» **Supplied data**
%%

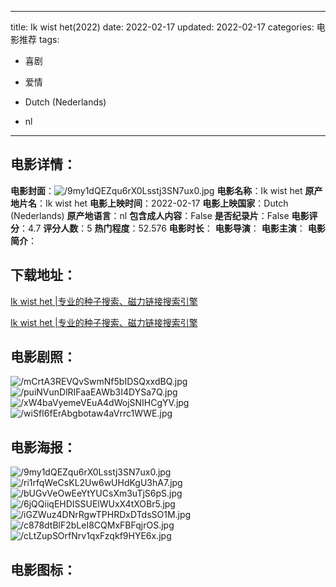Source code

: 
---
title: Ik wist het(2022)
date: 2022-02-17
updated: 2022-02-17
categories: 电影推荐
tags:
- 喜剧
- 爱情

- Dutch (Nederlands)
- nl
---


> 

## **电影详情**：

**电影封面**：<img src="https://image.tmdb.org/t/p/w200/9my1dQEZqu6rX0Lsstj3SN7ux0.jpg" alt="/9my1dQEZqu6rX0Lsstj3SN7ux0.jpg" title="/9my1dQEZqu6rX0Lsstj3SN7ux0.jpg">
**电影名称**：Ik wist het
**原产地片名**：Ik wist het
**电影上映时间**：2022-02-17
**电影上映国家**：Dutch (Nederlands)
**原产地语言**：nl
**包含成人内容**：False
**是否纪录片**：False
**电影评分**：4.7
**评分人数**：5
**热门程度**：52.576
**电影时长**：
**电影导演**：
**电影主演**：
**电影简介**：

## **下载地址**：
[Ik wist het |专业的种子搜索、磁力链接搜索引擎](https://movie.amd794.com:2083/?search=Ik%20wist%20het&ordering=&mode=match_phrase&page_size=10&page=1)

[Ik wist het |专业的种子搜索、磁力链接搜索引擎](https://movie.amd794.com:2083/?search=Ik%20wist%20het&ordering=&mode=match_phrase&page_size=10&page=1)
 

## **电影剧照**：
<img src="https://image.tmdb.org/t/p/original/mCrtA3REVQvSwmNf5bIDSQxxdBQ.jpg" alt="/mCrtA3REVQvSwmNf5bIDSQxxdBQ.jpg" title="/mCrtA3REVQvSwmNf5bIDSQxxdBQ.jpg"><img src="https://image.tmdb.org/t/p/original/puiNVunDlRIFaaEAWb3I4DYSa7Q.jpg" alt="/puiNVunDlRIFaaEAWb3I4DYSa7Q.jpg" title="/puiNVunDlRIFaaEAWb3I4DYSa7Q.jpg"><img src="https://image.tmdb.org/t/p/original/xW4baVyemeVEuA4dWojSNIHCgYV.jpg" alt="/xW4baVyemeVEuA4dWojSNIHCgYV.jpg" title="/xW4baVyemeVEuA4dWojSNIHCgYV.jpg"><img src="https://image.tmdb.org/t/p/original/wiSfI6fErAbgbotaw4aVrrc1WWE.jpg" alt="/wiSfI6fErAbgbotaw4aVrrc1WWE.jpg" title="/wiSfI6fErAbgbotaw4aVrrc1WWE.jpg">

## **电影海报**：
<img src="https://image.tmdb.org/t/p/original/9my1dQEZqu6rX0Lsstj3SN7ux0.jpg" alt="/9my1dQEZqu6rX0Lsstj3SN7ux0.jpg" title="/9my1dQEZqu6rX0Lsstj3SN7ux0.jpg"><img src="https://image.tmdb.org/t/p/original/ri1rfqWeCsKL2Uw6wUHdKgU3hA7.jpg" alt="/ri1rfqWeCsKL2Uw6wUHdKgU3hA7.jpg" title="/ri1rfqWeCsKL2Uw6wUHdKgU3hA7.jpg"><img src="https://image.tmdb.org/t/p/original/bUGvVeOwEeYtYUCsXm3uTjS6pS.jpg" alt="/bUGvVeOwEeYtYUCsXm3uTjS6pS.jpg" title="/bUGvVeOwEeYtYUCsXm3uTjS6pS.jpg"><img src="https://image.tmdb.org/t/p/original/6jQQiiqEHDISSUElWUxX4tXOBr5.jpg" alt="/6jQQiiqEHDISSUElWUxX4tXOBr5.jpg" title="/6jQQiiqEHDISSUElWUxX4tXOBr5.jpg"><img src="https://image.tmdb.org/t/p/original/iGZWuz4DNrRgwTPHRDxDTdsSO1M.jpg" alt="/iGZWuz4DNrRgwTPHRDxDTdsSO1M.jpg" title="/iGZWuz4DNrRgwTPHRDxDTdsSO1M.jpg"><img src="https://image.tmdb.org/t/p/original/c878dtBlF2bLeI8CQMxFBFqjrOS.jpg" alt="/c878dtBlF2bLeI8CQMxFBFqjrOS.jpg" title="/c878dtBlF2bLeI8CQMxFBFqjrOS.jpg"><img src="https://image.tmdb.org/t/p/original/cLtZupSOrfNrv1qxFzqkf9HYE6x.jpg" alt="/cLtZupSOrfNrv1qxFzqkf9HYE6x.jpg" title="/cLtZupSOrfNrv1qxFzqkf9HYE6x.jpg">

## **电影图标**：

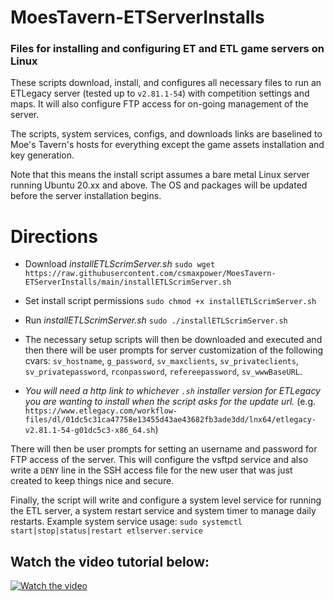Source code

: # MoesTavern-ETServerInstalls
### Files for installing and configuring ET and ETL game servers on Linux

These scripts download, install, and configures all necessary files to run an ETLegacy server (tested up to `v2.81.1-54`) with competition settings and maps. It will also configure FTP access for on-going management of the server.

The scripts, system services, configs, and downloads links are baselined to Moe's Tavern's hosts for everything except the game assets installation and key generation.

Note that this means the install script assumes a bare metal Linux server running Ubuntu 20.xx and above.  The OS and packages will be updated before the server installation begins.


# Directions

-  Download *installETLScrimServer.sh*  `sudo wget https://raw.githubusercontent.com/csmaxpower/MoesTavern-ETServerInstalls/main/installETLScrimServer.sh`
-  Set install script permissions  `sudo chmod +x installETLScrimServer.sh`
-  Run *installETLScrimServer.sh*  `sudo ./installETLScrimServer.sh`

- The necessary setup scripts will then be downloaded and executed and then there will be user prompts for server customization of the following cvars: `sv_hostname`, `g_password`, `sv_maxclients`, `sv_privateclients`, `sv_privatepassword`, `rconpassword`, `refereepassword`, `sv_wwwBaseURL`.

- *You will need a http link to whichever `.sh` installer version for ETLegacy you are wanting to install when the script asks for the update url.*  (e.g. `https://www.etlegacy.com/workflow-files/dl/01dc5c31ca47758e13455d43ae43682fb3ade3dd/lnx64/etlegacy-v2.81.1-54-g01dc5c3-x86_64.sh`)

There will then be user prompts for setting an username and password for FTP access of the server.  This will configure the vsftpd service and also write a `DENY` line in the SSH access file for the new user that was just created to keep things nice and secure.

Finally, the script will write and configure a system level service for running the ETL server, a system restart service and system timer to manage daily restarts. Example system service usage:  `sudo systemctl start|stop|status|restart etlserver.service`

## Watch the video tutorial below:

[![Watch the video](https://moestavern.site.nfoservers.com/downloads/images/moes/preview.png)](https://youtu.be/85Rn-jtDNPo)
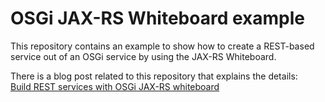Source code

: # OSGi JAX-RS Whiteboard example

This repository contains an example to show how to create a REST-based service out of an OSGi service by using the JAX-RS Whiteboard.

There is a blog post related to this repository that explains the details:  
[Build REST services with OSGi JAX-RS whiteboard](https://vogella.com/blog/build-rest-services-with-osgi-jax-rs-whiteboard/)

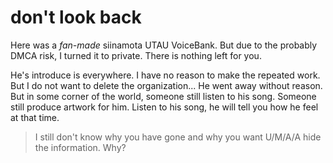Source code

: # don't look back

Here was a *fan-made* siinamota UTAU VoiceBank. But due to the probably DMCA risk, I turned it to private. There is nothing left for you.

He's introduce is everywhere. I have no reason to make the repeated work. But I do not want to delete the organization... He went away without reason. But in some corner of the world, someone still listen to his song. Someone still produce artwork for him. Listen to his song, he will tell you how he feel at that time.

> I still don't know why you have gone and why you want U/M/A/A hide the information. Why?

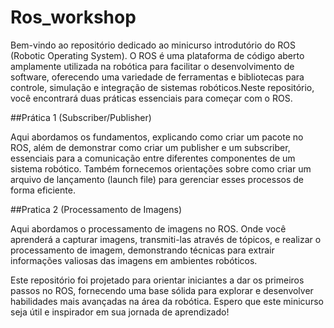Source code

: # Ros_workshop

Bem-vindo ao repositório dedicado ao minicurso introdutório do ROS (Robotic Operating System). O ROS é uma plataforma de código aberto amplamente utilizada na robótica para facilitar o desenvolvimento de software, oferecendo uma variedade de ferramentas e bibliotecas para controle, simulação e integração de sistemas robóticos.Neste repositório, você encontrará duas práticas essenciais para começar com o ROS.

##Prática 1 (Subscriber/Publisher)

Aqui abordamos os fundamentos, explicando como criar um pacote no ROS, além de demonstrar como criar um publisher e um subscriber, essenciais para a comunicação entre diferentes componentes de um sistema robótico. Também fornecemos orientações sobre como criar um arquivo de lançamento (launch file) para gerenciar esses processos de forma eficiente.

##Pratica 2 (Processamento de Imagens)

Aqui abordamos o processamento de imagens no ROS. Onde você aprenderá a capturar imagens, transmiti-las através de tópicos, e realizar o processamento de imagem, demonstrando técnicas para extrair informações valiosas das imagens em ambientes robóticos.

Este repositório foi projetado para orientar iniciantes a dar os primeiros passos no ROS, fornecendo uma base sólida para explorar e desenvolver habilidades mais avançadas na área da robótica. Espero que este minicurso seja útil e inspirador em sua jornada de aprendizado!




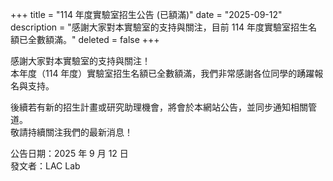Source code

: +++
title = "114 年度實驗室招生公告 (已額滿)"
date = "2025-09-12"
description = "感謝大家對本實驗室的支持與關注，目前 114 年度實驗室招生名額已全數額滿。"
deleted = false
+++

感謝大家對本實驗室的支持與關注！  
本年度（114 年度）實驗室招生名額已全數額滿，我們非常感謝各位同學的踴躍報名與支持。  

後續若有新的招生計畫或研究助理機會，將會於本網站公告，並同步通知相關管道。  
敬請持續關注我們的最新消息！ 

公告日期：2025 年 9 月 12 日  
發文者：LAC Lab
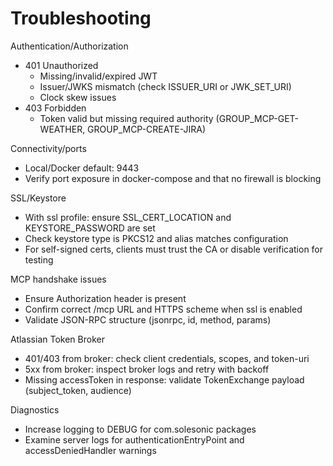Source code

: # Troubleshooting

Authentication/Authorization
- 401 Unauthorized
  - Missing/invalid/expired JWT
  - Issuer/JWKS mismatch (check ISSUER_URI or JWK_SET_URI)
  - Clock skew issues
- 403 Forbidden
  - Token valid but missing required authority (GROUP_MCP-GET-WEATHER, GROUP_MCP-CREATE-JIRA)

Connectivity/ports
- Local/Docker default: 9443
- Verify port exposure in docker-compose and that no firewall is blocking

SSL/Keystore
- With ssl profile: ensure SSL_CERT_LOCATION and KEYSTORE_PASSWORD are set
- Check keystore type is PKCS12 and alias matches configuration
- For self-signed certs, clients must trust the CA or disable verification for testing

MCP handshake issues
- Ensure Authorization header is present
- Confirm correct /mcp URL and HTTPS scheme when ssl is enabled
- Validate JSON-RPC structure (jsonrpc, id, method, params)

Atlassian Token Broker
- 401/403 from broker: check client credentials, scopes, and token-uri
- 5xx from broker: inspect broker logs and retry with backoff
- Missing accessToken in response: validate TokenExchange payload (subject_token, audience)

Diagnostics
- Increase logging to DEBUG for com.solesonic packages
- Examine server logs for authenticationEntryPoint and accessDeniedHandler warnings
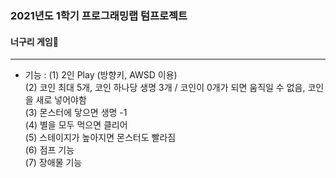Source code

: ### 2021년도 1학기 프로그래밍랩 텀프로젝트 
#### 너구리 게임🦝 
----
- 기능 :
(1) 2인 Play (방향키, AWSD 이용)  
(2) 코인 최대 5개, 코인 하나당 생명 3개 / 코인이 0개가 되면 움직일 수 없음, 코인을 새로 넣어야함  
(3) 몬스터에 닿으면 생명 -1  
(4) 별을 모두 먹으면 클리어  
(5) 스테이지가 높아지면 몬스터도 빨라짐  
(6) 점프 기능  
(7) 장애물 기능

%%

» **Work required**
Copy only what runs above from the line containing "發文者：LAC Lab" through the line containing "Connectivity/ports", exactly. Leave out the pictures.

» **Answer section**
發文者：LAC Lab
Source code

: # Troubleshooting

Authentication/Authorization
- 401 Unauthorized
  - Missing/invalid/expired JWT
  - Issuer/JWKS mismatch (check ISSUER_URI or JWK_SET_URI)
  - Clock skew issues
- 403 Forbidden
  - Token valid but missing required authority (GROUP_MCP-GET-WEATHER, GROUP_MCP-CREATE-JIRA)

Connectivity/ports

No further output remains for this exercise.